1. Après que, par une lettre du 15 octobre 2024 complétée par une autre lettre du 18 octobre, le secrétaire général de la défense et de la sécurité nationale eut porté à la connaissance de la société SOGENA, organisatrice du salon de l'industrie navale de défense dit Euronaval se tenant à Villepinte entre le 4 et le 7 novembre 2024, la décision des autorités françaises, prise lors du conseil de défense et de sécurité nationale présidé par le Président de la République le 1er octobre 2024, interdisant à des entreprises israéliennes d'exposer sur des stands lors de ce salon des matériels militaires susceptibles d'être utilisés par les forces armées israéliennes à Gaza ou au Liban, la société SOGENA a, le 21 octobre, indiqué à la société Israël Shipyards Ltd qu'elle ne pourrait disposer lors du salon du stand d'exposition qu'elle avait précédemment réservé.

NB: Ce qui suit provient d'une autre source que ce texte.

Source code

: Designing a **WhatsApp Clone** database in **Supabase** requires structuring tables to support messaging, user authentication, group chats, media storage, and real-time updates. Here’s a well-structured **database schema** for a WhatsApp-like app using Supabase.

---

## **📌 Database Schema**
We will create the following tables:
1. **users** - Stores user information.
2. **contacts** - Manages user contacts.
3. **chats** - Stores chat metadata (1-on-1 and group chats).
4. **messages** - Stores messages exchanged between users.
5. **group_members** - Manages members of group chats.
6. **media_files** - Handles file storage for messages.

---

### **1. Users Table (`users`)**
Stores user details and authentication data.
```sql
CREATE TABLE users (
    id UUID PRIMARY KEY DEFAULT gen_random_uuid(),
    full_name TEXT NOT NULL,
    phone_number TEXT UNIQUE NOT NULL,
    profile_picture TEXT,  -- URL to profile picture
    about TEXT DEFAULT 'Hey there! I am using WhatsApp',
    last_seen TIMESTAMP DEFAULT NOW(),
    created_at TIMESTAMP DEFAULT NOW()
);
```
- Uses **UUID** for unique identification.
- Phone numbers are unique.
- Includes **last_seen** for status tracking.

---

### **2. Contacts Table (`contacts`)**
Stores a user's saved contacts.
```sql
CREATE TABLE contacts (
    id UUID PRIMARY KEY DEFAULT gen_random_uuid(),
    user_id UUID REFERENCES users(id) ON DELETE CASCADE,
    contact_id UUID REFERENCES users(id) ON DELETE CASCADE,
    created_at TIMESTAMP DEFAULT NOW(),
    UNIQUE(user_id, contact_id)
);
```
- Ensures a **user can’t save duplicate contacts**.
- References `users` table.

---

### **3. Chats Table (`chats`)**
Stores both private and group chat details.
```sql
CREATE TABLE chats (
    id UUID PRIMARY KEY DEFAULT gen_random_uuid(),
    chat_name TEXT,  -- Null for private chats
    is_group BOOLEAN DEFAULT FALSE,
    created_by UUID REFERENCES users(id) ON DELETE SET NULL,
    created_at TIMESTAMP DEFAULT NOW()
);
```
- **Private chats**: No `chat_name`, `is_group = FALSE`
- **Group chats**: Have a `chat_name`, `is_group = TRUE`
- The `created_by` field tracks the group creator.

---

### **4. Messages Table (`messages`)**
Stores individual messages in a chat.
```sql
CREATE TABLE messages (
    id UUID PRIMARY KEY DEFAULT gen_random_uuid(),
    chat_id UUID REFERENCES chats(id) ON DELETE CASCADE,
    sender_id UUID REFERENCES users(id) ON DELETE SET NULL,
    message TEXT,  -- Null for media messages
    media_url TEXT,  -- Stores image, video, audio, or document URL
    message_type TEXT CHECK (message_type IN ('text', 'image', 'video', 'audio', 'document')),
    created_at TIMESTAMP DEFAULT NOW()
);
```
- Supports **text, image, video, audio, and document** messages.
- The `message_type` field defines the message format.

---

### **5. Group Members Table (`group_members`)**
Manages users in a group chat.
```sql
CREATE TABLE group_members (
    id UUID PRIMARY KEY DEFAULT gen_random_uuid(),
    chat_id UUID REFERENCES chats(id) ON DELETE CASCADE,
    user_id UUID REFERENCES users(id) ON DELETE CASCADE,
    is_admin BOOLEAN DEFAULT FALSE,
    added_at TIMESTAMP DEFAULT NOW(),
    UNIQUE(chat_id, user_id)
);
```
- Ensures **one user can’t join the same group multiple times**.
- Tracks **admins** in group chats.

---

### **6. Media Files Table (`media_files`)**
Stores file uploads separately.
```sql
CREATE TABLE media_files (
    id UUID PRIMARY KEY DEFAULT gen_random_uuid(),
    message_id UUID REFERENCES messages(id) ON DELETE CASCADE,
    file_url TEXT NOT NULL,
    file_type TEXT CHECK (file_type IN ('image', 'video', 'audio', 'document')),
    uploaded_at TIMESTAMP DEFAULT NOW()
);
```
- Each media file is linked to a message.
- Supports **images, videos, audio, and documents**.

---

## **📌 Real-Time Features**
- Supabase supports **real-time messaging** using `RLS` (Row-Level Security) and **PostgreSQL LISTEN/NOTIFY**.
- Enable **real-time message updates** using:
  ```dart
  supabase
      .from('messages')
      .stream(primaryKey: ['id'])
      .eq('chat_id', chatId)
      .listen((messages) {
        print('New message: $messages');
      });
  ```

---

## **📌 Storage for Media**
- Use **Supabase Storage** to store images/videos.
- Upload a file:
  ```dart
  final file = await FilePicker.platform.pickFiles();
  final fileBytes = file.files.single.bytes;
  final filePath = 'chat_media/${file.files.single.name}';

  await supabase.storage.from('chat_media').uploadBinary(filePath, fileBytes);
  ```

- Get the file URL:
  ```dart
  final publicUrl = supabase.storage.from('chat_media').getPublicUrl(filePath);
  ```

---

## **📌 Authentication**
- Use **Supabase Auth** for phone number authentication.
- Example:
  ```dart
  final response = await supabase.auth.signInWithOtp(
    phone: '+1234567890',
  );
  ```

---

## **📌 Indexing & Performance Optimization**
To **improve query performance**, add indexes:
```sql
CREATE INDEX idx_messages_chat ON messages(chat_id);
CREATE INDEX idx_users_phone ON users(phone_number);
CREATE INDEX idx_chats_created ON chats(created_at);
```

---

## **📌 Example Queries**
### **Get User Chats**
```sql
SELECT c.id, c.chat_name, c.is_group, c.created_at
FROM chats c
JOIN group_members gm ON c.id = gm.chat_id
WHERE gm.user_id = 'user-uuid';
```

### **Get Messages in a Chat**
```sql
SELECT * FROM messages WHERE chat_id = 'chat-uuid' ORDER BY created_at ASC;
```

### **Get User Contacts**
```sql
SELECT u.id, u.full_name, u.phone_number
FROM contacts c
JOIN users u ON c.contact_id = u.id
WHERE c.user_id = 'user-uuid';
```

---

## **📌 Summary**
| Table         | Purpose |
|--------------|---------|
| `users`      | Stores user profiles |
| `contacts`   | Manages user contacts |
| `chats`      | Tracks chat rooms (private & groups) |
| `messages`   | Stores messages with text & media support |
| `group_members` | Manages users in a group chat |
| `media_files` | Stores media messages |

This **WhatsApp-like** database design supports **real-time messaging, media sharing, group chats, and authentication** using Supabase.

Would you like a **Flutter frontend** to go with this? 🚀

La société, avec l'association des industriels d'Israël et l'association Chambre de commerce France-Israël, a saisi, le 23 octobre 2024, le tribunal de commerce de Paris d'une action en référé contre la société SOGENA. Le préfet de la région d'Ile-de-France, préfet de Paris, a adressé au tribunal de commerce, le 24 octobre 2024, un déclinatoire de compétence. Par un jugement du 30 octobre 2024, le tribunal de commerce a rejeté ce déclinatoire, retenu sa compétence et, statuant sur la demande en référé, ordonné à la société SOGENA de suspendre l'exécution des mesures adoptées à l'encontre des entreprises israéliennes pour leur participation au salon. Par un arrêté du 12 novembre 2024, reçu le 13 novembre au greffe du tribunal de commerce, le préfet de la région d'Ile-de-France, préfet de Paris a élevé le conflit.

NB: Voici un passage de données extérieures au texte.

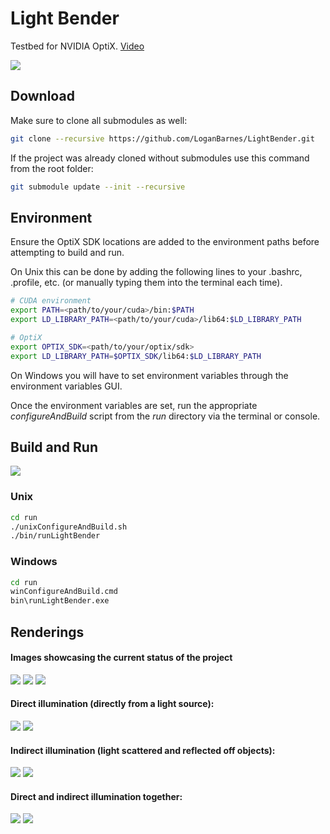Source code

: 
Light Bender
============

Testbed for NVIDIA OptiX. [Video](https://vimeo.com/200926842)

![](renderings/cornell/pinkCentered.png)


Download
--------
Make sure to clone all submodules as well:

```bash
git clone --recursive https://github.com/LoganBarnes/LightBender.git
```

If the project was already cloned without submodules use this command from the root folder:

```bash
git submodule update --init --recursive
```


Environment
-----------

Ensure the OptiX SDK locations are added to the environment paths before attempting to build and run.

On Unix this can be done by adding the following lines to your .bashrc, .profile, etc. (or manually typing them into the terminal each time).

```bash
# CUDA environment
export PATH=<path/to/your/cuda>/bin:$PATH
export LD_LIBRARY_PATH=<path/to/your/cuda>/lib64:$LD_LIBRARY_PATH

# OptiX
export OPTIX_SDK=<path/to/your/optix/sdk>
export LD_LIBRARY_PATH=$OPTIX_SDK/lib64:$LD_LIBRARY_PATH
```

On Windows you will have to set environment variables through the environment variables GUI.

Once the environment variables are set, run the appropriate *configureAndBuild* script from the *run* directory via the terminal or console.

Build and Run
-------------

![](renderings/lightBender.gif)


### Unix

```bash
cd run
./unixConfigureAndBuild.sh
./bin/runLightBender
```


### Windows

```bash
cd run
winConfigureAndBuild.cmd
bin\runLightBender.exe
```



Renderings
----------

#### Images showcasing the current status of the project

![](renderings/cornell/pink.png)
![](renderings/tie/tieModel.png)
![](renderings/cornell/greenWall.png)

#### Direct illumination (directly from a light source):
![](renderings/tie/tie_direct.png)
![](renderings/cornell/directOnly.png)

#### Indirect illumination (light scattered and reflected off objects):
![](renderings/tie/tie_indirect.png)
![](renderings/cornell/indirectOnly.png)

#### Direct and indirect illumination together:
![](renderings/tie/tie_both.png)
![](renderings/cornell/both.png)


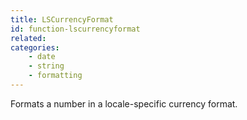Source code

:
 ```yaml
---
title: LSCurrencyFormat
id: function-lscurrencyformat
related:
categories:
    - date
    - string
    - formatting
---
```


Formats a number in a locale-specific currency format.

Sur la régularité du jugement du 30 octobre 2024 :

2. Il résulte de l'article 22 du décret du 27 février 2015 que la juridiction qui rejette le déclinatoire de compétence ne peut statuer sur le litige avant l'expiration du délai de quinze jours laissé au préfet pour, s'il l'estime opportun, élever le conflit. Il s'ensuit que le jugement du 30 octobre 2024 du tribunal de commerce de Paris, qui a rejeté le déclinatoire de compétence déposé par le préfet de la région d'Ile-de-France, préfet de Paris et a statué sans attendre sur la demande en référé dont ce tribunal était saisi, doit, en toute hypothèse, être déclaré nul et non avenu en tant qu'il ordonne à la société SOGENA de suspendre l'exécution des mesures contestées et condamne cette société aux dépens de l'instance.

Sur la compétence :

3. La décision d'interdire aux entreprises israéliennes d'exposer au salon Euronaval se tenant entre le 4 et le 7 novembre 2024 des matériels militaires susceptibles d'être utilisés par les forces armées israéliennes à Gaza ou au Liban, laquelle a été prise, dans le contexte du conflit au Proche-Orient, par les autorités françaises lors du conseil de défense et de sécurité nationale s'étant tenu le 1er octobre 2024 sous la présidence du Président de la République et dont la société SOGENA s'est bornée à tirer les conséquences en indiquant à la société Israël Shipyards Ltd qu'elle ne pourrait disposer du stand qu'elle avait réservé pour ce salon, n'est pas détachable de la conduite des relations internationales de la France.

4. Il résulte de ce qui précède que la juridiction administrative et la juridiction judiciaire sont l'une et l'autre incompétentes pour en connaître et que c'est à bon droit que le conflit a été élevé.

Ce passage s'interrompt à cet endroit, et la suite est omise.